The European Commission has proposed a Market Correction Mechanism to protect EU businesses and households from  excessively high gas prices in the EU, as part of its ongoing response to the ongoing energy crisis.

The extreme price spike in August, which lasted nearly two weeks, was extremely damaging to the European economy, with contagion effects on electricity prices and an increase in overall inflation. The Commission proposed a temporary and well-targeted instrument to automatically intervene on gas markets in the event of extreme gas price hikes to prevent such episodes from recurring.

The proposed instrument consists of a €275 monthly safety price ceiling on Title Transfer Facility (TTF) derivatives.

The Title Transfer Facility (TTF) is a hub or virtual trading point in a so-called entry/exit system where network users can exchange gas. PRAs monitor the activity of day-ahead markets and publish indices, including TTF-related ones, that are typically referenced in contracts.
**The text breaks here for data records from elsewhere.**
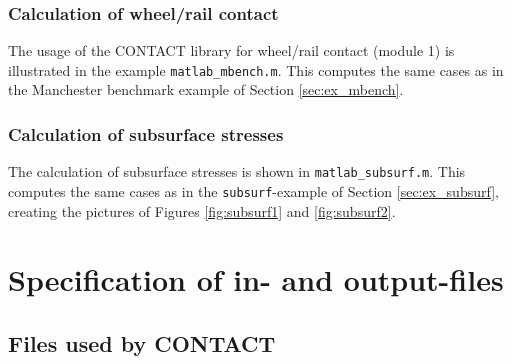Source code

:\documentclass[12pt]{report}
\begin{document}
\subsection{Calculation of wheel/rail contact}
\label{sec:clib_mbench}

The usage of the CONTACT library for wheel/rail contact (module 1) is
illustrated in the example {\tt matlab\_mbench.m}. This computes the same
cases as in the Manchester benchmark example of Section
\ref{sec:ex_mbench}.

\subsection{Calculation of subsurface stresses}
\label{sec:clib_ex_subs}

The calculation of subsurface stresses is shown in {\tt matlab\_subsurf.m}. 
This computes the same cases as in the {\tt subsurf}-example of Section
\ref{sec:ex_subsurf}, creating the pictures of Figures \ref{fig:subsurf1} and
\ref{fig:subsurf2}.

\color{black}


\clearpage





\clearpage
\appendix

\chapter{Specification of in- and output-files}
\label{chp:fileformats}

\section{Files used by CONTACT}
\end{document}
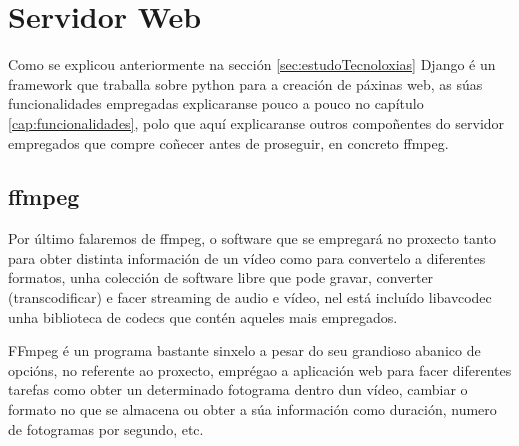 \section{Servidor Web}
    Como se explicou anteriormente na sección \ref{sec:estudoTecnoloxias} Django é un framework
    que traballa sobre python para a creación de páxinas web, as súas funcionalidades empregadas
    explicaranse pouco a pouco no capítulo \ref{cap:funcionalidades}, polo que aquí explicaranse
    outros compoñentes do servidor empregados que compre coñecer antes de proseguir, en concreto 
    ffmpeg.
    
\subsection{ffmpeg}
    Por último falaremos de ffmpeg, o software que se empregará no proxecto tanto para obter 
    distinta información de un vídeo como para convertelo a diferentes formatos, unha colección de 
    software libre que pode gravar, converter (transcodificar) e facer streaming de audio e vídeo,
    nel está incluído libavcodec unha biblioteca de codecs que contén aqueles mais empregados.
    
    FFmpeg é un programa bastante sinxelo a pesar do seu grandioso abanico de opcións, no referente
    ao proxecto, emprégao a aplicación web para facer diferentes tarefas como obter un determinado
    fotograma dentro dun vídeo, cambiar o formato no que se almacena ou obter a súa información como
    duración, numero de fotogramas por segundo, etc.
    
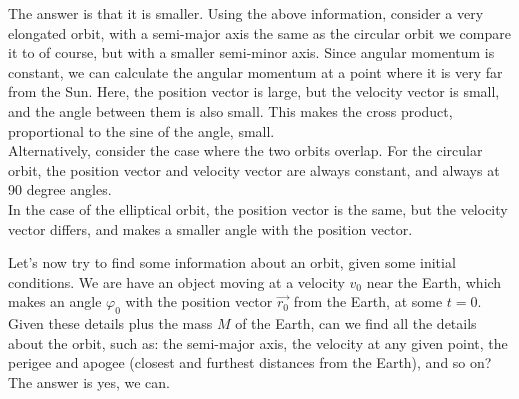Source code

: The answer is that it is smaller. Using the above information, consider a very elongated orbit, with a semi-major axis the same as the circular orbit we compare it to of course, but with a smaller semi-minor axis. Since angular momentum is constant, we can calculate the angular momentum at a point where it is very far from the Sun. Here, the position vector is large, but the velocity vector is small, and the angle between them is also small. This makes the cross product, proportional to the sine of the angle, small.\\
Alternatively, consider the case where the two orbits overlap. For the circular orbit, the position vector and velocity vector are always constant, and always at 90 degree angles.\\
In the case of the elliptical orbit, the position vector is the same, but the velocity vector differs, and makes a smaller angle with the position vector.

Let's now try to find some information about an orbit, given some initial conditions. We are have an object moving at a velocity $v_0$ near the Earth, which makes an angle $\varphi_0$ with the position vector $\vec{r_0}$ from the Earth, at some $t = 0$. Given these details plus the mass $M$ of the Earth, can we find all the details about the orbit, such as: the semi-major axis, the velocity at any given point, the perigee and apogee (closest and furthest distances from the Earth), and so on? The answer is yes, we can.\\

\begin{figure}[H]
  \centering
{}
\end{figure}


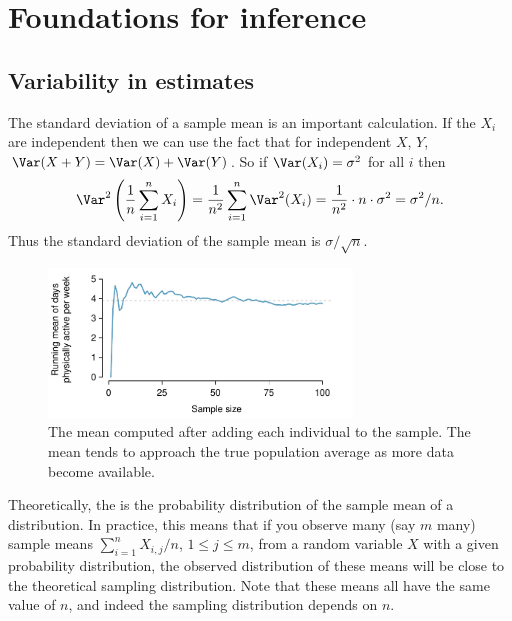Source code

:\chapter{Foundations for inference}
\label{foundationsForInference}

\section{Variability in estimates}
\label{variabilityInEstimates}

The standard deviation of a sample mean is an important calculation. If the $X_i$ are independent then we can use the fact that for independent $X$, $Y$, $\Var(X+Y)=\Var(X)+\Var(Y)$. So if $\Var(X_i)=\sigma^2$ for all $i$ then
\[
\Var^2\left(\frac1n\sum_{i=1}^nX_i\right) = \frac1{n^2}\sum_{i=1}^n\Var^2(X_i) = \frac1{n^2}\cdot n\cdot\sigma^2 = \sigma^2/n.
\]
Thus the standard deviation of the sample mean is $\sigma/\sqrt{n}$.



\begin{figure}%
   \centering
   \includegraphics[width=0.72\textwidth]{ch_inference_foundations/figures/yrbssActiveRunningMean/yrbssActiveRunningMean}
   \caption{The mean computed after adding each individual to the sample. The mean tends to approach the true population average as more data become available.}
   \label{yrbssActiveRunningMean}
\end{figure}


Theoretically, the  is the probability distribution of the sample mean of a distribution. In practice, this means that if you observe many (say $m$ many) sample means $\sum_{i=1}^n X_{i,j}/n$, $1\le j\le m$, from a random variable $X$ with a given probability distribution, the observed distribution of these means will be close to the theoretical sampling distribution. Note that these means all have the same value of $n$, and indeed the sampling distribution depends on $n$.

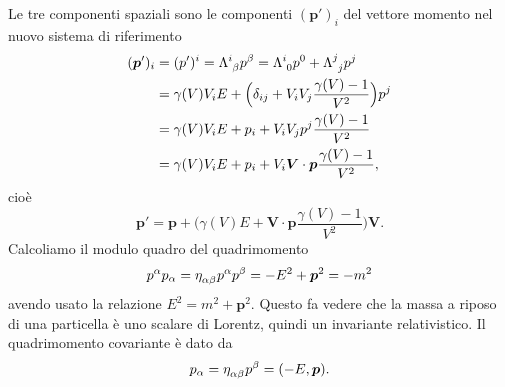 Le tre componenti spaziali sono le componenti $(\bm{p}')_{i}$ del vettore
momento nel nuovo sistema di riferimento
\begin{equation}
  \begin{split}
    (\bm{p}')_{i} &= (p')^{i} = \tensor{\Lambda}{^{i}_{\beta}}p^{\beta} =
    \tensor{\Lambda}{^{i}_{0}}p^{0} + \tensor{\Lambda}{^{j}_{j}}p^{j} \\
    &= \gamma(V) V_{i}E + \Big( \delta_{ij} +
    V_{i}V_{j}\frac{\gamma(V)-1}{V^{2}}\Big)p^{j} \\
    &= \gamma(V) V_{i}E + p_{i} +
    V_{i}V_{j}p^{j}\frac{\gamma(V)-1}{V^{2}} \\
    &= \gamma(V) V_{i}E + p_{i} + V_{i} \bm{V} \cdot \bm{p}
    \frac{\gamma(V)-1}{V^{2}},
  \end{split}
\end{equation}
cioè
\begin{equation}
  \bm{p}' = \bm{p} + \Big(\gamma(V) E + \bm{V} \cdot \bm{p}
  \frac{\gamma(V)-1}{V^{2}}\Big)\bm{V}.
\end{equation}
Calcoliamo il modulo quadro del quadrimomento
\begin{equation}
  p^{\alpha}p_{\alpha} = \tensor{\eta}{_{\alpha\beta}}p^{\alpha}p^{\beta} =
  -E^{2} + \bm{p}^{2} = -m^{2}
\end{equation}
avendo usato la relazione $E^{2} = m^{2} + \bm{p}^{2}$.  Questo fa vedere che la
massa a riposo di una particella è uno scalare di Lorentz, quindi un invariante
relativistico.  Il quadrimomento covariante è dato da
\begin{equation}
  p_{\alpha} = \tensor{\eta}{_{\alpha\beta}}p^{\beta} = (-E, \bm{p}).
\end{equation}

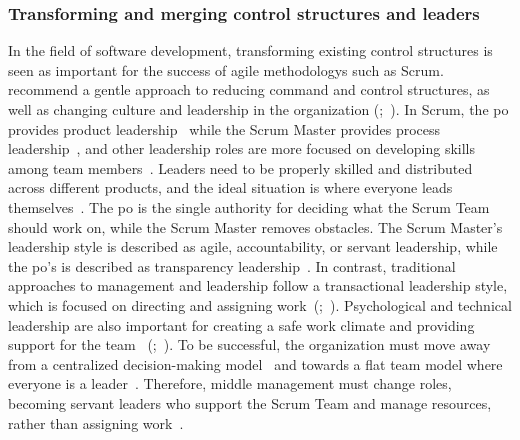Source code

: \subsubsection*{Transforming and merging control structures and leaders}\label{subsubsec:TransformingManagement}
In the field of software development, transforming existing control structures is seen as important for the success of \gls{agile} \glspl{methodology} such as Scrum.  recommend a gentle approach to reducing command and control structures, as well as changing culture and leadership in the organization (;~). In Scrum, the \ac{po} provides product leadership~\cite[p.~15]{Rubin2012ESA} while the Scrum Master provides process leadership~\cite[p.~16]{Rubin2012ESA}, and other leadership roles are more focused on developing skills among team members~\cite[p.~56]{Alami2022HSa}. Leaders need to be properly skilled and distributed across different products, and the ideal situation is where everyone leads themselves~\cite[p.~39]{Moreira2013AtA}. The \ac{po} is the single authority for deciding what the Scrum Team should work on, while the Scrum Master removes obstacles. The Scrum Master's leadership style is described as \gls{agile}, accountability, or servant leadership, while the \ac{po}'s is described as transparency leadership~\cite[p.~56]{Alami2022HSa}. In contrast, traditional approaches to management and leadership follow a transactional leadership style, which is focused on directing and assigning work~(;~). Psychological and technical leadership are also important for creating a safe work climate and providing support for the team ~(;~). To be successful, the organization must move away from a centralized decision-making model~\cite[p.~152]{mancl2019xp} and towards a flat team model where everyone is a leader~\cite[p.~129]{Moreira2013AtA}. Therefore, middle management must change roles, becoming servant leaders who support the Scrum Team and manage resources, rather than assigning work~\cite[p.~125]{Moreira2013AtA}.

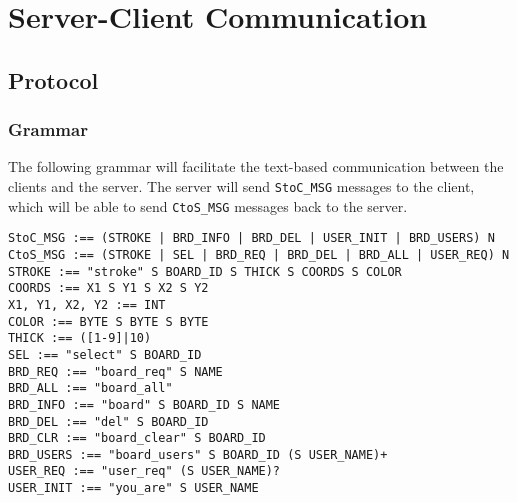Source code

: \section{Server-Client Communication}

\subsection{Protocol}

\subsubsection{Grammar}
The following grammar will facilitate the text-based communication between the clients and the server. The server will send \texttt{StoC\_MSG} messages to the client, which will be able to send \texttt{CtoS\_MSG} messages back to the server.

\vspace{5mm}

\setlength{\parindent}{0in}

\texttt{StoC\_MSG :== (STROKE | BRD\_INFO | BRD\_DEL | USER\_INIT | BRD\_USERS) N}\\

\texttt{CtoS\_MSG :== (STROKE | SEL | BRD\_REQ | BRD\_DEL | BRD\_ALL | USER\_REQ) N}\\


\texttt{STROKE :== "stroke" S BOARD\_ID S THICK S COORDS S COLOR}\\
\texttt{COORDS :== X1 S Y1 S X2 S Y2}\\
\texttt{X1, Y1, X2, Y2 :== INT}\\
\texttt{COLOR :== BYTE S BYTE S BYTE}\\
\texttt{THICK :== ([1-9]|10)}\\ %

\texttt{SEL :== "select" S BOARD\_ID}\\

\texttt{BRD\_REQ :== "board\_req" S NAME}\\
\texttt{BRD\_ALL :== "board\_all"}\\
\texttt{BRD\_INFO :== "board" S BOARD\_ID S NAME}\\
\texttt{BRD\_DEL :== "del" S BOARD\_ID}\\
\texttt{BRD\_CLR :== "board\_clear" S BOARD\_ID}\\
\texttt{BRD\_USERS :== "board\_users" S BOARD\_ID (S USER\_NAME)+}\\

\texttt{USER\_REQ :== "user\_req" (S USER\_NAME)?}\\
\texttt{USER\_INIT :== "you\_are" S USER\_NAME}\\

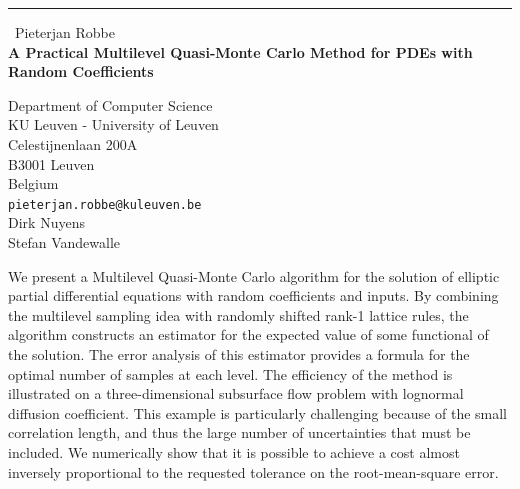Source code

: \documentclass{report}
\begin{document}
\begin{center}
\rule{6in}{1pt} \
{\large Pieterjan Robbe \\
{\bf A Practical Multilevel Quasi-Monte Carlo Method for PDEs with Random Coefficients}}

Department of Computer Science \\ KU Leuven - University of Leuven \\ Celestijnenlaan 200A \\ B3001 Leuven \\ Belgium
\\
{\tt pieterjan.robbe@kuleuven.be}\\
Dirk Nuyens\\
Stefan Vandewalle\end{center}

We present a Multilevel Quasi-Monte Carlo algorithm for the solution of
elliptic partial differential equations with random coefficients and
inputs. By combining the multilevel sampling idea with randomly shifted
rank-1 lattice rules, the algorithm constructs an estimator for the
expected value of some functional of the solution. The error analysis of
this estimator provides a formula for the optimal number of samples at
each level. The efficiency of the method is illustrated on a
three-dimensional subsurface flow problem with lognormal diffusion
coefficient. This example is particularly challenging because of the
small correlation length, and thus the large number of uncertainties that
must be included. We numerically show that it is possible to achieve a
cost almost inversely proportional to the requested tolerance on the
root-mean-square error.
\end{document}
As trades are conducted without knowing the counterparty, exchanges typically have ‘clearing houses’ that manage counter-party risks. Due to supply disruptions from Russia, the proportion of Russian pipeline gas in total pipeline imports in the EU has dropped from 40% to 9% this year.

The primary goal of the market correction mechanism proposed in Regulation is to avoid extremely high gas prices, which may be caused in part by inefficiencies in price formation mechanisms.